An example of delta hedging is owning 5 shares of FB and selling 5 delta calls against that. The small premium isn’t much comfort during a big decline, but better than some other strategies.


Saturday, January 22, 2022

Last shall be first, grade C

Last year’s laggards move to the front as the Nasdaq100 and Russell 20000 enter 10% correction territory. I open the year with an ugly -3.9% However, the SPY about doubles that decline, and IWM, QQQ are nearly triple. Considering we are only a few weeks into the new year, that’s ugly. 

Self grade is C.

Here are a few ETFs year-to-date 20222:

SLV silver 4.0%
EEM emerging mkt 0.3%
GLD gold 0.1%

TLT US20 yr -3.1%
SPY SP500 -7.8%

IWM Russell 2000 -11.4%
QQQ Nasdaq 100 -11.6%

Last year’s laggards have moved to the front, though US bonds only offered modest shelter during this storm.

Is this the big one? Ursa Major? The start of a secular bear market? We will only know in hindsight, but best have a portfolio that can weather a big storm if it comes. For my life situation, caution is the word of the day. I’m not about to take any big swings, because my history indicates that I tend to whiff a lot.

I dodged a bullet in NFLX. I sold Jan 400 puts and got out with a nice profit before the freefall after the earnings report. Obviously, if I knew, I would have bought puts and made bank. Timing is always difficult in real time, easy in hindsight.

Be careful out there. Happy Lunar New Year. It is going to be the Year of the Tiger. Let’s hope for a profitable year.

Saturday, January 01, 2022

Year end wrap up, C+

My trading account is up 16.4% for calendar 2021. After -37% in 2020, a half a loaf gain is welcome. SPY and QQQ both were up much more, so the performance doesn’t feel great, so the self-grade is C+. The new normal is more cash reserves, smaller positions. Again, if someone had offered me +16 on January 1, 2021, I would have taken it. I’ll take the deal again, but as long time readers know, nothing is guaranteed.

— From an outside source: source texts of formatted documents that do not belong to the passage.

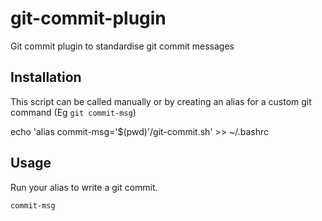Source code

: # git-commit-plugin

Git commit plugin to standardise git commit messages

## Installation

This script can be called manually or by creating an alias for a custom git command (Eg `git commit-msg`)

echo 'alias commit-msg='$(pwd)'/git-commit.sh' >> ~/.bashrc

## Usage

Run your alias to write a git commit.

```git add [your changed files for committing]
commit-msg
```
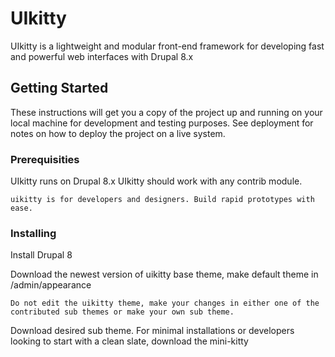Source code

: # UIkitty

UIkitty is a lightweight and modular front-end framework for developing fast and powerful web interfaces with Drupal 8.x

## Getting Started

These instructions will get you a copy of the project up and running on your local machine for development and testing purposes. See deployment for notes on how to deploy the project on a live system.

### Prerequisities

UIkitty runs on Drupal 8.x
UIkitty should work with any contrib module.

```
uikitty is for developers and designers. Build rapid prototypes with ease.
```

### Installing

Install Drupal 8

Download the newest version of uikitty base theme, make default theme in /admin/appearance

```
Do not edit the uikitty theme, make your changes in either one of the contributed sub themes or make your own sub theme.
```

Download desired sub theme. For minimal installations or developers looking to start with a clean slate, download the mini-kitty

Here are some etfs and their 2021 performance:

SPY SP500 27.0%

QQQ Nasdaq 100 26.8%

IWM Russell 2000 13.5%

GLD gold -4.2%

EEM emerging mkt -5.5%

TLT US20 yr -6.0%

SLV silver -12.5%

Again, my trading account +16.4%. It is worth nothing that precious metals, emerging markets, and 20 year Treasuries all had down years. Diversification didn’t help returns.

For those that believe markets in the “everything bubble,” some day they will likely be correct. But not this year. Their “safe” assets of bonds and gold didn’t do so well.

I wish I had something profound to write, or some boldly accurate predictions. Happy New Year one and all. Let’s hope it’s a good one.